【SGグランプリ(住之江)&GIクイーンズクライマックス(大村)カウントダウンコラム(11):注目レーサー(9)】

【GP3位=桐生順平(31=埼玉・100期)】昨年のグランプリで初めて優勝戦まで駒を進めた。結果は5着。

「レースは覚えています。1Mは自分の技量不足でした。だから、今年は去年より上を目指そうとやってきました」

 GP優勝戦といえばボート界では最高峰のレースだ。その最高の舞台を経験したことで新たな課題を感じ、トップに立つことへの執念も増大した。「選手をやっている以上は自分が一番になろうとしないといけないと思う」とキッパリ言い切る。

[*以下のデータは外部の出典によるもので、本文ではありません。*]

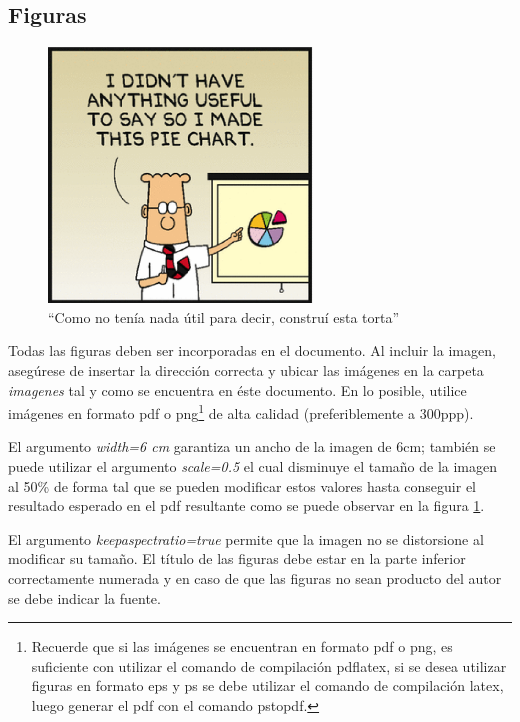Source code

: \documentclass[a4paper,10pt,twoside]{article}
\begin{document}
  \subsection{Figuras}
  
\begin{figure}%
	\begin{center}
	\includegraphics[width=7cm,keepaspectratio=true]{./imagenes/pie}
	\end{center}
	\caption{``Como no ten\'ia nada \'util para decir, constru\'i esta torta'' \citep{Adams2009} \citep{Olaya2015}}
	\label{fig1}
\end{figure}   
  
  Todas las figuras deben ser incorporadas en el documento. Al incluir la imagen, asegúrese de insertar la dirección correcta y ubicar las imágenes en la carpeta \emph{imagenes} tal y como se encuentra en éste documento. En lo posible, utilice imágenes en formato pdf o png\footnote{Recuerde que si las imágenes se encuentran en formato pdf o png, es suficiente con utilizar el comando de compilación pdflatex, si se desea utilizar figuras en formato eps y ps se debe utilizar el comando de compilación latex, luego generar el pdf con el comando pstopdf.} de alta calidad (preferiblemente a 300ppp).
  
  El argumento \emph{width=6 cm} garantiza un ancho de la imagen de 6cm; también se puede utilizar el argumento \emph{scale=0.5} el cual disminuye el tamaño de la imagen al 50\% de forma tal que se pueden modificar estos valores hasta conseguir el resultado esperado en el pdf resultante como se puede observar en la figura \ref{fig1}. 
  
  El argumento \emph{keepaspectratio=true} permite que la imagen no se distorsione al modificar su tamaño. El título de las figuras debe estar en la parte inferior correctamente numerada y en caso de que las figuras no sean producto del autor se debe indicar la fuente.
  
\end{document}
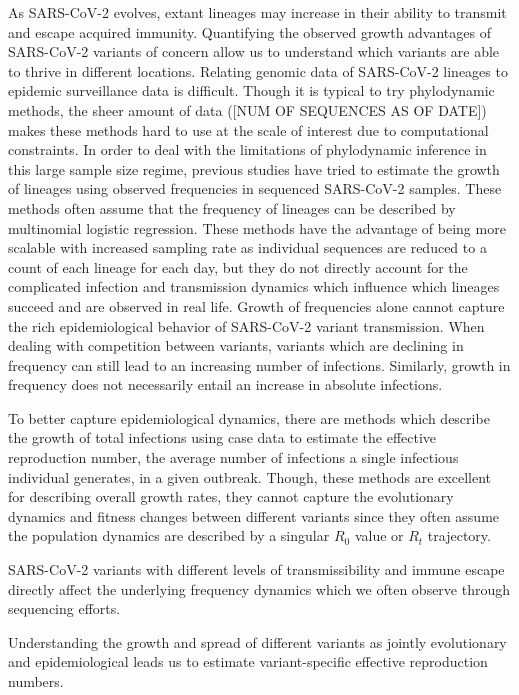 \documentclass[12pt]{article}
\begin{document}
As SARS-CoV-2 evolves, extant lineages may increase in their ability to transmit and escape acquired immunity. %
Quantifying the observed growth advantages of SARS-CoV-2 variants of concern allow us to understand which variants are able to thrive in different locations.
Relating genomic data of SARS-CoV-2 lineages to epidemic surveillance data is difficult. 
Though it is typical to try phylodynamic methods, the sheer amount of data ([NUM OF SEQUENCES AS OF DATE]) makes these methods hard to use at the scale of interest due to computational constraints.
In order to deal with the limitations of phylodynamic inference in this large sample size regime, previous studies have tried to estimate the growth of lineages using observed frequencies in sequenced SARS-CoV-2 samples. %
These methods often assume that the frequency of lineages can be described by multinomial logistic regression. \cite{Ito2021} 
These methods have the advantage of being more scalable with increased sampling rate as individual sequences are reduced to a count of each lineage for each day, but they do not directly account for the complicated infection and transmission dynamics which influence which lineages succeed and are observed in real life.
Growth of frequencies alone cannot capture the rich epidemiological behavior of SARS-CoV-2 variant transmission.
When dealing with competition between variants, variants which are declining in frequency can still lead to an increasing number of infections. 
Similarly, growth in frequency does not necessarily entail an increase in absolute infections.

To better capture epidemiological dynamics, there are methods which describe the growth of total infections using case data to estimate the effective reproduction number, the average number of infections a single infectious individual generates, in a given outbreak.
Though, these methods are excellent for describing overall growth rates, they cannot capture the evolutionary dynamics and fitness changes between different variants since they often assume the population dynamics are described by a singular $R_{0}$ value or $R_{t}$ trajectory. \cites{Cori2013, Abbott2020} %

SARS-CoV-2 variants with different levels of transmissibility and immune escape directly affect the underlying frequency dynamics which we often observe through sequencing efforts.

Understanding the growth and spread of different variants as jointly evolutionary and epidemiological leads us to estimate variant-specific effective reproduction numbers.
\end{document}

 この言葉を証明するように今年は常に賞金ランク上位に名前があった。1月の戸田GⅠ・60周年記念で地元周年初Vを飾ると3月には児島クラシックで通算2度目のSG優勝。「これでいい流れになったと思う。グランプリを目指すうえで序盤でGⅠやSGを取れたのは大きかった」と振り返る。

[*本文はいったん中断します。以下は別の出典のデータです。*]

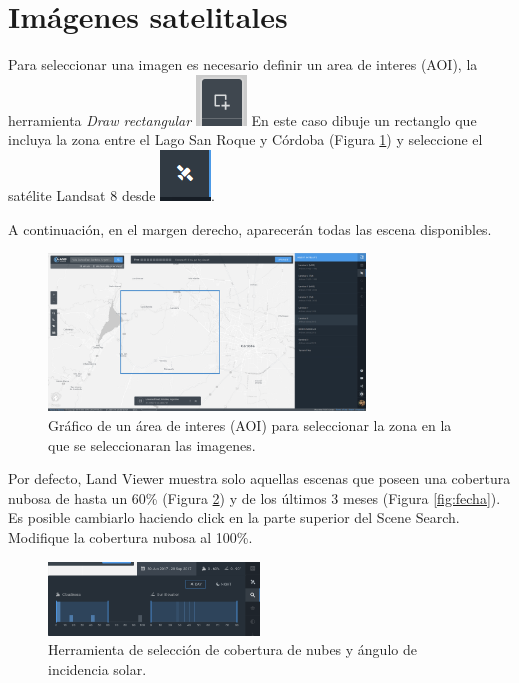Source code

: \documentclass[a4paper,12pt]{book}
\begin{document}
\section{Imágenes satelitales}
Para seleccionar una imagen es necesario definir un area de interes (AOI), la herramienta \emph{Draw rectangular} \includegraphics[scale=0.2]{in:draw.png}
En este caso dibuje un rectanglo que incluya la zona entre el Lago San Roque y Córdoba (Figura \ref{fig:aoi}) y seleccione el satélite Landsat 8 desde \includegraphics[scale=0.2]{in:sat.png}.

A continuación, en el margen derecho, aparecerán todas las escena disponibles.

\begin{figure}[h!]
    \centering
    \includegraphics[width=0.75\textwidth]{fig:aoi.png}
    \caption{Gráfico de un área de interes (AOI) para seleccionar la zona en la que se seleccionaran las imagenes.}
    \label{fig:aoi}
\end{figure}

 Por defecto, Land Viewer muestra solo aquellas escenas que poseen una cobertura nubosa de hasta un 60\% (Figura \ref{fig:nube}) y de los últimos 3 meses (Figura \ref{fig:fecha}). Es posible cambiarlo haciendo click en la parte superior del Scene Search.  Modifique la cobertura nubosa al 100\%.

\begin{figure}[h!]
    \centering
    \includegraphics[width=0.5\textwidth]{fig:nube.png}
    \caption{Herramienta de selección de cobertura de nubes y ángulo de incidencia solar.}
    \label{fig:nube}
\end{figure}
\end{document}
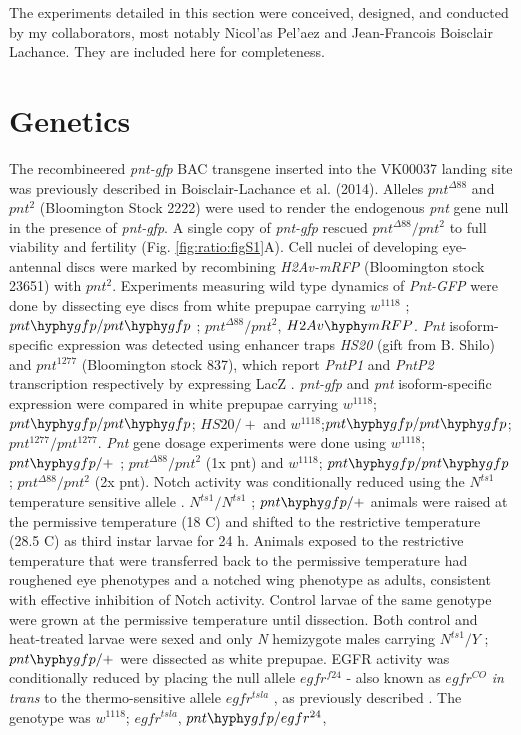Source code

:\graphicspath{ {./figures/ratio/} }


The experiments detailed in this section were conceived, designed, and conducted by my collaborators, most notably Nicol'{a}s Pel'{a}ez and Jean-Francois Boisclair Lachance. They are included here for completeness.

\section{Genetics}
\label{appendix:ratio:genetics}

The recombineered \textit{pnt-gfp} BAC transgene inserted into the VK00037 landing site was previously described in Boisclair-Lachance et al. (2014). Alleles $pnt^{\Delta 88}$ \cite{ONeill1994a} and $pnt^2$ (Bloomington Stock 2222) were used to render the endogenous \textit{pnt} gene null in the presence of \textit{pnt-gfp}. A single copy of \textit{pnt-gfp} rescued $pnt^{\Delta 88}/pnt^2$ to full viability and fertility (Fig. \ref{fig:ratio:figS1}A). Cell nuclei of developing eye-antennal discs were marked by recombining \textit{H2Av-mRFP} (Bloomington stock 23651) with $pnt^2$. Experiments measuring wild type dynamics of \textit{Pnt-GFP} were done by dissecting eye discs from white prepupae carrying $w^{1118}$ ; $pnt\hyphy gfp / pnt\hyphy gfp$ ; $pnt^{\Delta 88}/pnt^2$, $H2Av\hyphy mRFP$. \textit{Pnt} isoform-specific expression was detected using enhancer traps \textit{HS20} (gift from B. Shilo) and $pnt^{1277}$ (Bloomington stock 837), which report \textit{PntP1} and \textit{PntP2} transcription respectively by expressing LacZ \cite{Scholz1993}. \textit{pnt-gfp} and \textit{pnt} isoform-specific expression were compared in white prepupae carrying $w^{1118}$; $pnt\hyphy gfp/pnt\hyphy gfp$; $HS20/+$ and $w^{1118}$;$pnt\hyphy gfp/pnt\hyphy gfp$; $pnt^{1277}/pnt^{1277}$. \textit{Pnt} gene dosage experiments were done using $w^{1118}$; $pnt\hyphy gfp/+$ ; $pnt^{\Delta 88}/pnt^2$ (1x pnt) and $w^{1118}$; $pnt\hyphy gfp/pnt\hyphy gfp$ ; $pnt^{\Delta 88}/pnt^2$ (2x pnt). Notch activity was conditionally reduced using the $N^{ts1}$ temperature sensitive allele \cite{Shellenbarger1975}. $N^{ts1}/N^{ts1}$ ; $pnt\hyphy gfp/+$ animals were raised at the permissive temperature (18 \textdegree{}C) and shifted to the restrictive temperature (28.5 \textdegree{}C) as third instar larvae for 24 h. Animals exposed to the restrictive temperature that were transferred back to the permissive temperature had roughened eye phenotypes and a notched wing phenotype as adults, consistent with effective inhibition of Notch activity. Control larvae of the same genotype were grown at the permissive temperature until dissection. Both control and heat-treated larvae were sexed and only \textit{N} hemizygote males carrying $N^{ts1}/Y$ ; $pnt\hyphy gfp/+$ were dissected as white prepupae. EGFR activity was conditionally reduced by placing the null allele $egfr^{f24}$ - also known as $egfr^{CO}$ \cite{Clifford1989} \textit{in trans} to the thermo-sensitive allele $egfr^{tsla}$ \cite{Kumar1998}, as previously described \cite{Pelaez2015a}. The genotype was $w^{1118}$; $egfr^{tsla}$, $pnt\hyphy gfp/egfr^{24}$,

 ただ、5月のSGオールスターでの優出を最後に10月までSG、GⅠでの優出はゼロ。「昨年の方が1年を通じて成績にあまり波がなくて安定していましたね。今年は波があった。特に夏場はペラを合わせ切れずに成績を落としてしまいました」と反省する。

 それでも11月の下関SGチャレンジカップで優出(4着)し、賞金ランク3位を確保。直前の鳴門64周年も制して最高の流れで臨む。「順位が1つでも上の方がGPでは内枠になるし、その方がいい」と納得して大一番に臨む。その目標はただ一つだ。「最終日の12R(優勝戦)に乗って優勝を目指すだけです!」

【QC3位=長嶋万記(36=静岡・91期)】選手生活15年で一番の充実期を迎えている。年間8V。2017年後期の適用勝率は自己最高を大幅に更新する7・96のハイアベレージをマークしている。

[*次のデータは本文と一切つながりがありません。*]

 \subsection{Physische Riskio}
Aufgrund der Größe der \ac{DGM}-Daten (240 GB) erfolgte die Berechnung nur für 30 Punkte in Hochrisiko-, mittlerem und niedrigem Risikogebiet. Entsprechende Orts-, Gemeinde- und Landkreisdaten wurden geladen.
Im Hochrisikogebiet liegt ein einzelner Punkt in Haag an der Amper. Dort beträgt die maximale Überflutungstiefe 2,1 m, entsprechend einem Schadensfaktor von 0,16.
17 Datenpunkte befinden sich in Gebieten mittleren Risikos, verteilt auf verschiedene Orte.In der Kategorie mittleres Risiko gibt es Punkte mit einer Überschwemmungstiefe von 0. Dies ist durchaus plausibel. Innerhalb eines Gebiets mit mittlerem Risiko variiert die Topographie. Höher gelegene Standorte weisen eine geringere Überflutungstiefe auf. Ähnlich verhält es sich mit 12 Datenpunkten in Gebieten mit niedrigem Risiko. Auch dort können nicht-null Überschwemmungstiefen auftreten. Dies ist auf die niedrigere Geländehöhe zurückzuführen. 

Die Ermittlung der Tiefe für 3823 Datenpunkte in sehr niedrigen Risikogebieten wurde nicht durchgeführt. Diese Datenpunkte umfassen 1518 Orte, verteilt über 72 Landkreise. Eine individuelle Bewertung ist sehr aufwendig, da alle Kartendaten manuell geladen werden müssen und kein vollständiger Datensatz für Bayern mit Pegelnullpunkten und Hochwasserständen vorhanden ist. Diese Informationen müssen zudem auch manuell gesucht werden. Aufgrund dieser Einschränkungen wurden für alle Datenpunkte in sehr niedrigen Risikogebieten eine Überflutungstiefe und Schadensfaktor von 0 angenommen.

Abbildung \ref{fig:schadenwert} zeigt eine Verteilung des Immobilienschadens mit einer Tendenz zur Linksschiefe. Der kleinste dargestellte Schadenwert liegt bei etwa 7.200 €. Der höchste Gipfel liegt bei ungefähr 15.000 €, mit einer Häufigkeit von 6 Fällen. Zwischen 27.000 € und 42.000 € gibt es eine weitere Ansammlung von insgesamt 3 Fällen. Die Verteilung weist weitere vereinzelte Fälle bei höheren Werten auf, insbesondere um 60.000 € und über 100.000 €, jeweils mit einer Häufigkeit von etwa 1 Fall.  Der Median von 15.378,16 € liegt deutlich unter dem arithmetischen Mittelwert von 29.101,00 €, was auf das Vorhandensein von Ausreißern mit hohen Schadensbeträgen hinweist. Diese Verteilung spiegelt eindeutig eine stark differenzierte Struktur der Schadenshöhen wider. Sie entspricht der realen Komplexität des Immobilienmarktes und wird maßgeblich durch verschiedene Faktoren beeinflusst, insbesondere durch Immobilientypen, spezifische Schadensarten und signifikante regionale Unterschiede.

「優勝とか、勝ち負けばかりにこだわらず一走一走を大事にしてレース自体を楽しもうという気持ちで臨むように切り替えてから優勝回数が増えて、好結果が出るようになりました」

 意識改革により成績が大幅に向上。実際に数字を残した者でなければその言葉に説得力はない。4年前の芦屋は優出5着、昨年の平和島では同3着。当大会は参戦した2回とも優出し、女子戦では常にV候補に名が挙がる存在となった。3月には児島SG「クラシック」に初出場し、4回目のSGで初の準優進出を果たしたことで次の課題が明確になった。

「SGを走らせてもらって男子のトップクラスとはターンやすべてにおいてレベルの差を痛感しています。それに今はあっせんが詰まり過ぎていて、自分のレースを振り返ったり、消化し切れていなくてレース内容には納得できてないですね」

 遠藤エミと小野生奈の2人はSG準優でも強豪と互角の走りを披露。それを目前で確認し「私もそこのレベルにいきたい」と刺激を受けている。

 3回目の年末の大舞台へ向け、意気込みはいつもと変わることはない。「結果にとらわれず楽しんでいけたらいいし、そこに結果もついてきたら最高ですね。大村も好きな水面だし今から楽しみにしています」。表情は実に生き生きとしている。